These will not be things buried in the text, but that were out in the open. If you've read them, you should know them. Nonetheless, it wouldn't hurt to review them.
- You might take a run through the daily
agendas, to remind yourself of what we've done
these past few weeks.
- In terms of topics, as I went through those agendas here's
what I turned up:
- The tetrahedron -- model for methane, and a graph ($K_4$) helping us envision how infection in covid occurs. We've seen this old friend often, and it will come back again!

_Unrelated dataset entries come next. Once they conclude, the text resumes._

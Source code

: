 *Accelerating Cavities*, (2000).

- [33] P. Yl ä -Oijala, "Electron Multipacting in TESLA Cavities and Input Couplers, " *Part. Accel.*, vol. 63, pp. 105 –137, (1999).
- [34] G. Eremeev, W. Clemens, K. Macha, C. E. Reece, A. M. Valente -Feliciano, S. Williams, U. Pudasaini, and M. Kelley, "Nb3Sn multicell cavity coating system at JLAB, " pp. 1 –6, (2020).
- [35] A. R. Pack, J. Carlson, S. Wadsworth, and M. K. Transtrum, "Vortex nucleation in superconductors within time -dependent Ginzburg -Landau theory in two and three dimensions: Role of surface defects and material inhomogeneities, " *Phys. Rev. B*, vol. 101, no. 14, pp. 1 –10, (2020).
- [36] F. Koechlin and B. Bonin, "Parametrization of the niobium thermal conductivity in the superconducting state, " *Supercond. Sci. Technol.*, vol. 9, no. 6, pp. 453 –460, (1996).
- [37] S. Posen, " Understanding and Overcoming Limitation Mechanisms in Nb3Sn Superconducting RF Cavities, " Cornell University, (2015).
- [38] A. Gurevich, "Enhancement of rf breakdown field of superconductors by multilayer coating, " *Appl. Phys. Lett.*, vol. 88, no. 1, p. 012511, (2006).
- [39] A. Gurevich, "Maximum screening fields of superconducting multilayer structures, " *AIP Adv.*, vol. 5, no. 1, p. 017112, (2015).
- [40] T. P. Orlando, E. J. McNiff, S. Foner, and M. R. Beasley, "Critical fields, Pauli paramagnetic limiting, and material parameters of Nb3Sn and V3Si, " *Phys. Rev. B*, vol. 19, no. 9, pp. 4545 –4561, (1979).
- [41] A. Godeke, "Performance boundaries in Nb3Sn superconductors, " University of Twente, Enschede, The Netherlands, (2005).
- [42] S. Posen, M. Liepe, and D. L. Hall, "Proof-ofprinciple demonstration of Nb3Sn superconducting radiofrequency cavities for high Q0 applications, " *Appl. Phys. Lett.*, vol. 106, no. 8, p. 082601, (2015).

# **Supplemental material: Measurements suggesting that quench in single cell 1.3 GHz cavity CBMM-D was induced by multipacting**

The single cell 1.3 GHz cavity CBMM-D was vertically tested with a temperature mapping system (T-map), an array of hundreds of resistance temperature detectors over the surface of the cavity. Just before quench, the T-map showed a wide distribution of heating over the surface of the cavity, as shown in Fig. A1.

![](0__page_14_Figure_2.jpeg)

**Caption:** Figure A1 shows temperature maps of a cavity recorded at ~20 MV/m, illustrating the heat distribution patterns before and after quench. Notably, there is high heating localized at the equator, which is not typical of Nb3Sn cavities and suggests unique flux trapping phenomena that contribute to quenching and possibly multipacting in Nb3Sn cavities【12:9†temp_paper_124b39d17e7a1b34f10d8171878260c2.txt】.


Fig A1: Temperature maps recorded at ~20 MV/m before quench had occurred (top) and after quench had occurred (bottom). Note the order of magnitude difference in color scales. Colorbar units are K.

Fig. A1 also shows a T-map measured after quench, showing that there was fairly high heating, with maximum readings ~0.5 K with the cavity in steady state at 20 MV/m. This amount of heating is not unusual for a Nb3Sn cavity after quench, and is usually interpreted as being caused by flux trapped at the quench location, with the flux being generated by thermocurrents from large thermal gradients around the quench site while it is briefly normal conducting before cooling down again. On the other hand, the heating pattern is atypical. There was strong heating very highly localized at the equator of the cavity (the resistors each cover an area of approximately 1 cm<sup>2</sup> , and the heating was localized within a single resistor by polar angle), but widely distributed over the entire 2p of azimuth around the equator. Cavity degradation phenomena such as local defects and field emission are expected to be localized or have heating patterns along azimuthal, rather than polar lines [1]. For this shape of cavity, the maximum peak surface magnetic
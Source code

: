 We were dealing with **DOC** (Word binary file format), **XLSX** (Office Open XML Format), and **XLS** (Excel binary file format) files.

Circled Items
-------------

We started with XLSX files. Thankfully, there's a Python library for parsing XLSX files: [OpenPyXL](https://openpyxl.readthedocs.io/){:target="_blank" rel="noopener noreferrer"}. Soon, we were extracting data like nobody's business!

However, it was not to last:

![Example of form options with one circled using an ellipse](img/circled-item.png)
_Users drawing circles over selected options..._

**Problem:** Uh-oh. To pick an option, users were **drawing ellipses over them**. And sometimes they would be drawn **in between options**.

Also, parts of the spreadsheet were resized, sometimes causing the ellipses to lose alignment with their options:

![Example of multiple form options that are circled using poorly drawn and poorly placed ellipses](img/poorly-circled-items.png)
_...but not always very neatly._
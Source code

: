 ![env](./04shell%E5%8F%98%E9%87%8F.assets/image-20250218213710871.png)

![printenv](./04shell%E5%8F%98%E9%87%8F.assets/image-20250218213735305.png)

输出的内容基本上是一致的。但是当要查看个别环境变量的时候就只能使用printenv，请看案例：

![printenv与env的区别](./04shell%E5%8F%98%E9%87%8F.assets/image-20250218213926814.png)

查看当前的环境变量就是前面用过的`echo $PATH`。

- Covid modeling: SIR models
- S-I-R: the role of each
- linear relationships
- $R_o$
- how do masking, quarantining and vaccinating people impact the model?
- Insightmaker results: endemic versus eradicated
- Graph Terminology
- Tree Terminology
- Strogatz's weighted graphs (stability):
the enemy of my enemy is my friend, and the friend of my enemy is my enemy - true vaccination rate: Two-toss sampling
- Natural frequencies: breast cancer
- Testing: false positives, false negatives; sensitivity and specificity
- What is six? How do we understand numbers? Sesame Street!
- Rock groups:
- Even, odd
- Squares
- Triangular numbers
- Primes
- Composite
- Complete graphs $K_i$ (such as the tetrahedron)
- Sieve of Eratosthenes
- Prime factorization, using binary trees
- Twin primes -- not quite as lonely
- One-to-one correspondence
- Body counting, tallies, knots, cairns
- The Great Fraudini, and powers of 2
- Primitive counting, using ternary trees
- The Binary factorization, using binary trees
- Binary hand dancing!
- Yanghui (and Pascal's) triangle
- Counting "how many ways" with Pascal
- Pascal and the number of Facebooks
- Containing counting numbers, triangular numbers, and even tetrahedral numbers; binary numbers as sums of rows.
- Dual graphs, complete graphs, and Facebook configurations
- Glimmers of symmetry
- First of all, you'll be expected to do problems
similar to the problems that you've submitted
(to Canvas, and to IMath): you shouldn't be
surprised by what you see.
- There won't be problems about the Bridges of Konigsberg, or planar graphs.
- Yanghui's triangle (and hexagons for making one of your own)
- Pascal's version